By Prof. Uri Rosenthal 

In recent months, the Islamic Revolutionary Guard Corps (IRGC) has become the decisive centre of power in the Islamic Republic, eclipsing the distinction between military institution, political actor and instrument of ideological rule. 

Imbued with Shiite ideology, the IRGC pursues a Messianic and apocalyptic world view. The IRGC’s pervasive role across domestic repression, external operations and diplomatic reach. The IRGC’s Quds Force and the Basij as integral components of a broader coercive system that projects violence both within Iran and abroad. 

The regime’s use of arbitrary detention and hostage-taking against foreign nationals and dual citizens formed part of a wider pattern of pressure against Europe, while the IRGC’s designation by the European Union in early 2026—set against continuing debate in the United Kingdom—illustrates a growing recognition that Iran’s conduct can no longer be treated as that of an ordinary state actor.

Criticism of American and Israeli action against the revolutionary regime in Iran is too narrowly focused on Article 2(4) of the United Nations Charter while neglecting the wider framework of continuing threats, proxy warfare and the Charter’s requirement in Article 2(3) that disputes be settled peacefully.

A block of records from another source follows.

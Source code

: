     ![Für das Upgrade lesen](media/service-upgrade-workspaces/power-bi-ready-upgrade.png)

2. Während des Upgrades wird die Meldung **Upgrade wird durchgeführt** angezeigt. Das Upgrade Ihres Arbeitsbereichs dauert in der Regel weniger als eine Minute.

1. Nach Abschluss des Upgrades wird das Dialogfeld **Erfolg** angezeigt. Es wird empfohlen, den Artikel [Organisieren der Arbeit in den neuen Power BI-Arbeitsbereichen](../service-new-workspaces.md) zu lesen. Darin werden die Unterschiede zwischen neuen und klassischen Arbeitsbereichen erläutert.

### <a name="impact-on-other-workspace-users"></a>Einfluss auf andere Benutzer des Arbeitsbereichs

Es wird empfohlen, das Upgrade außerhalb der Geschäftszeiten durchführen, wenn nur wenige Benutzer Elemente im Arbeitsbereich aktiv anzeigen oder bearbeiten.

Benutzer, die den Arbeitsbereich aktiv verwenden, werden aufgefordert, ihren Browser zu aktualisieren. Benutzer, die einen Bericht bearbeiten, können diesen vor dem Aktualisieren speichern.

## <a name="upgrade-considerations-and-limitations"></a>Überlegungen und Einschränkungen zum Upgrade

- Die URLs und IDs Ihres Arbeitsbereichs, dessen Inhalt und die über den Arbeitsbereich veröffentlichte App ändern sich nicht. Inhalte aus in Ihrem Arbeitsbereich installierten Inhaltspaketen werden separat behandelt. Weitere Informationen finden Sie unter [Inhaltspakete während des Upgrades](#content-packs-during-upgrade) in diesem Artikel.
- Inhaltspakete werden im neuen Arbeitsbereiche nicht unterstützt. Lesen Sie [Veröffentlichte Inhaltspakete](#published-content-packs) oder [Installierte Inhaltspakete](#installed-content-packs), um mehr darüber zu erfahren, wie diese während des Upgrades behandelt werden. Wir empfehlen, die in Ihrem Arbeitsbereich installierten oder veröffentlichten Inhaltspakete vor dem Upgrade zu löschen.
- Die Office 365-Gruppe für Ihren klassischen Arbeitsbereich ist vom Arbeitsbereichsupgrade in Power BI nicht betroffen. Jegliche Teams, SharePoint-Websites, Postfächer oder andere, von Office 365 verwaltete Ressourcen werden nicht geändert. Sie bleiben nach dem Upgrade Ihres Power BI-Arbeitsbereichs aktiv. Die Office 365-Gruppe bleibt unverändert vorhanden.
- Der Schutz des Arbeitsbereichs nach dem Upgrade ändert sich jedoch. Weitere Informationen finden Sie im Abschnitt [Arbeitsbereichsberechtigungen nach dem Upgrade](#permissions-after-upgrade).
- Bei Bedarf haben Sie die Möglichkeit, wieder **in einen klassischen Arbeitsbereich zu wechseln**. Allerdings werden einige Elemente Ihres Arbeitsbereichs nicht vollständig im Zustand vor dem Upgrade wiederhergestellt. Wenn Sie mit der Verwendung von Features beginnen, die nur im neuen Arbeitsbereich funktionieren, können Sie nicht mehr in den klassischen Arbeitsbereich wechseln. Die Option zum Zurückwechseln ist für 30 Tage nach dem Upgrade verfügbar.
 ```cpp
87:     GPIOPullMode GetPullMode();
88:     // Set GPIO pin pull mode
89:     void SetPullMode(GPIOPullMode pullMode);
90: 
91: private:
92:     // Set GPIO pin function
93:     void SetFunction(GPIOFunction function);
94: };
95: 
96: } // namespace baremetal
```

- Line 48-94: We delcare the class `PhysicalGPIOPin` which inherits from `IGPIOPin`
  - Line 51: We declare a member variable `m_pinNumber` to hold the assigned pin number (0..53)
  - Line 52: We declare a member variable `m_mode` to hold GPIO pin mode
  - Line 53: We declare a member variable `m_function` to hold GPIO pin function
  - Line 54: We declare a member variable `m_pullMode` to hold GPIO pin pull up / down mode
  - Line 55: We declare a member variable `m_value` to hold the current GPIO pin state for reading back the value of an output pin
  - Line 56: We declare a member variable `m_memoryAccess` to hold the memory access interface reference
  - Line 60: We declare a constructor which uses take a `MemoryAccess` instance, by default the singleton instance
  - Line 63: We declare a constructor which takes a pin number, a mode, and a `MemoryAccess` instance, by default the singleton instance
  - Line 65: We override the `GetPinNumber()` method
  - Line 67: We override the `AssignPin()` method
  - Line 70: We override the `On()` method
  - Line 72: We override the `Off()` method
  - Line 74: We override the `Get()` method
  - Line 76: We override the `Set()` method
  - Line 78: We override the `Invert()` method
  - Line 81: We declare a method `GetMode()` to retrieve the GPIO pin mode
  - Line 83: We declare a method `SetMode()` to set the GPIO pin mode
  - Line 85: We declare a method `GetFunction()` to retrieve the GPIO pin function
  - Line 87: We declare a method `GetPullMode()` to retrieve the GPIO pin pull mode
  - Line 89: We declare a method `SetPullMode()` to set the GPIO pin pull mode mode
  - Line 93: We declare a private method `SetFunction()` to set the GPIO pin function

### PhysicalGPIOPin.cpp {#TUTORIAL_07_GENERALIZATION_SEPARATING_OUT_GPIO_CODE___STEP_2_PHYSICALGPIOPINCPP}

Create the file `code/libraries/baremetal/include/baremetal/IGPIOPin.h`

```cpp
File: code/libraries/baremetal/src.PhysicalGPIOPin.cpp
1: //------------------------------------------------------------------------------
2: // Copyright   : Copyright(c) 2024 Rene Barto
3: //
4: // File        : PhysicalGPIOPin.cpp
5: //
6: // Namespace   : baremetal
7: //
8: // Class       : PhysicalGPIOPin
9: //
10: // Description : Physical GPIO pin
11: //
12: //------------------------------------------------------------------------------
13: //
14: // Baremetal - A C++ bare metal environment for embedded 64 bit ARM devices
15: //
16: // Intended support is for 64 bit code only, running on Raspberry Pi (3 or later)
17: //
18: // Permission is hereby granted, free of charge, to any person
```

The regime’s repeated declarations of hostility, support for armed proxies and record of coercive external conduct make invocations of non-intervention incomplete when detached from this longer pattern. The January 2026 mass killings of protesters—whose exact death toll remains contested—is evidence not only of exceptional brutality but also of mounting regime fragility. 

The broad conclusion is that the Islamic Republic is weakened by repression, economic deterioration and regional isolation, and its eventual collapse would represent a major gain for both Iranian society and international security.

Prof. Uri Rosenthal is former Foreign Secretary of The Netherlands, and former leader of the VVD in the Dutch Senate. He was Professor of Political Science and Public Administration at Erasmus University Rotterdam and Leiden University. He is Chairman of the Iran Free Committee, and member of the Advisory Board of the Dutch Independence Foundation. Rosenthal is co-author of The Evil of Terrorism : Diagnosis and Countermeasure (2008).